[Collected data]

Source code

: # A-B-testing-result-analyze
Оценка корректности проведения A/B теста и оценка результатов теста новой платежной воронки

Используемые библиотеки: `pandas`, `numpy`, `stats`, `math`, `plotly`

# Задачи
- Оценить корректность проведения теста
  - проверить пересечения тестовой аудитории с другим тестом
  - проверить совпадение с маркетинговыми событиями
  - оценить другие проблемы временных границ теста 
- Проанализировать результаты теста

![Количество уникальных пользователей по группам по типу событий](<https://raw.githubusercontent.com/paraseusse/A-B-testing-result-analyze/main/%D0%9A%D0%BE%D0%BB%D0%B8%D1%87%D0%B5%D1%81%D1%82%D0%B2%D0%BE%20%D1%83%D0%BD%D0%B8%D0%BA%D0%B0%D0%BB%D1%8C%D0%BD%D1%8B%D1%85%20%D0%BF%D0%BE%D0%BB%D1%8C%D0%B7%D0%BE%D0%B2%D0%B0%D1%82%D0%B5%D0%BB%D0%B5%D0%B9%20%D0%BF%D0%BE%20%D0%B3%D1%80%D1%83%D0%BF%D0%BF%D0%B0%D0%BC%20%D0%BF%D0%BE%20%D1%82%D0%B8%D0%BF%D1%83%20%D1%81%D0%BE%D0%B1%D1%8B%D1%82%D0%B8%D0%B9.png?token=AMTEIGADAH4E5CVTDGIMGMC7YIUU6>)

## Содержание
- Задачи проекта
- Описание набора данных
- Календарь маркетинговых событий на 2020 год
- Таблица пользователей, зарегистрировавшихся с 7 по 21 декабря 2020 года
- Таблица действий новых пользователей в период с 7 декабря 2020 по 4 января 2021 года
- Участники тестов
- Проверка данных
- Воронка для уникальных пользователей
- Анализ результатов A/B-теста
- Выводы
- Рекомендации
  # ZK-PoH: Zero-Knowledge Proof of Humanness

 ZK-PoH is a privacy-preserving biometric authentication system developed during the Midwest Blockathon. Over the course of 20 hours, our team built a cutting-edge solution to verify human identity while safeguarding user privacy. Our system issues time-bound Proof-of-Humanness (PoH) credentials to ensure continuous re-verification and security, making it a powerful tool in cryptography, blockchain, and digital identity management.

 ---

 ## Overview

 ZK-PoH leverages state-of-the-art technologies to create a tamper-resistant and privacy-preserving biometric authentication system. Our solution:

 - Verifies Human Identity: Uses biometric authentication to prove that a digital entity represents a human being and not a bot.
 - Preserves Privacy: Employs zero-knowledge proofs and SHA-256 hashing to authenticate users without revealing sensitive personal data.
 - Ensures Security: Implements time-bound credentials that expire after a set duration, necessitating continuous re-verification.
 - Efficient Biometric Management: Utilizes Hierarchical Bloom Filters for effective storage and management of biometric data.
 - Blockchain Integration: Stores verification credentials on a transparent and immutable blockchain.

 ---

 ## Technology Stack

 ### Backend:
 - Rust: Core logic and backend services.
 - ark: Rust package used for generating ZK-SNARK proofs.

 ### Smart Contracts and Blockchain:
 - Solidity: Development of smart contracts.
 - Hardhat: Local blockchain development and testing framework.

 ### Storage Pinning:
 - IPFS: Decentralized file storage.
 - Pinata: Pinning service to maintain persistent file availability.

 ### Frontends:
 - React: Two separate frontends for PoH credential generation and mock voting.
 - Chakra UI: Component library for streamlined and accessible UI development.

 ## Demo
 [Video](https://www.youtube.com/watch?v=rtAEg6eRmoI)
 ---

#### Task directions
Exact duplication is required for the lines above, from the line that contains "уникальных пользователей по" to the line that contains "- Efficient Biometric", inclusive; omit all others.

#### Output below
![Количество уникальных пользователей по группам по типу событий](<https://raw.githubusercontent.com/paraseusse/A-B-testing-result-analyze/main/%D0%9A%D0%BE%D0%BB%D0%B8%D1%87%D0%B5%D1%81%D1%82%D0%B2%D0%BE%20%D1%83%D0%BD%D0%B8%D0%BA%D0%B0%D0%BB%D1%8C%D0%BD%D1%8B%D1%85%20%D0%BF%D0%BE%D0%BB%D1%8C%D0%B7%D0%BE%D0%B2%D0%B0%D1%82%D0%B5%D0%BB%D0%B5%D0%B9%20%D0%BF%D0%BE%20%D0%B3%D1%80%D1%83%D0%BF%D0%BF%D0%B0%D0%BC%20%D0%BF%D0%BE%20%D1%82%D0%B8%D0%BF%D1%83%20%D1%81%D0%BE%D0%B1%D1%8B%D1%82%D0%B8%D0%B9.png?token=AMTEIGADAH4E5CVTDGIMGMC7YIUU6>)

## Содержание
- Задачи проекта
- Описание набора данных
- Календарь маркетинговых событий на 2020 год
- Таблица пользователей, зарегистрировавшихся с 7 по 21 декабря 2020 года
- Таблица действий новых пользователей в период с 7 декабря 2020 по 4 января 2021 года
- Участники тестов
- Проверка данных
- Воронка для уникальных пользователей
- Анализ результатов A/B-теста
- Выводы
- Рекомендации
  # ZK-PoH: Zero-Knowledge Proof of Humanness

 ZK-PoH is a privacy-preserving biometric authentication system developed during the Midwest Blockathon. Over the course of 20 hours, our team built a cutting-edge solution to verify human identity while safeguarding user privacy. Our system issues time-bound Proof-of-Humanness (PoH) credentials to ensure continuous re-verification and security, making it a powerful tool in cryptography, blockchain, and digital identity management.

 ---

 ## Overview

 ZK-PoH leverages state-of-the-art technologies to create a tamper-resistant and privacy-preserving biometric authentication system. Our solution:

 - Verifies Human Identity: Uses biometric authentication to prove that a digital entity represents a human being and not a bot.
 - Preserves Privacy: Employs zero-knowledge proofs and SHA-256 hashing to authenticate users without revealing sensitive personal data.
 - Ensures Security: Implements time-bound credentials that expire after a set duration, necessitating continuous re-verification.
 - Efficient Biometric Management: Utilizes Hierarchical Bloom Filters for effective storage and management of biometric data.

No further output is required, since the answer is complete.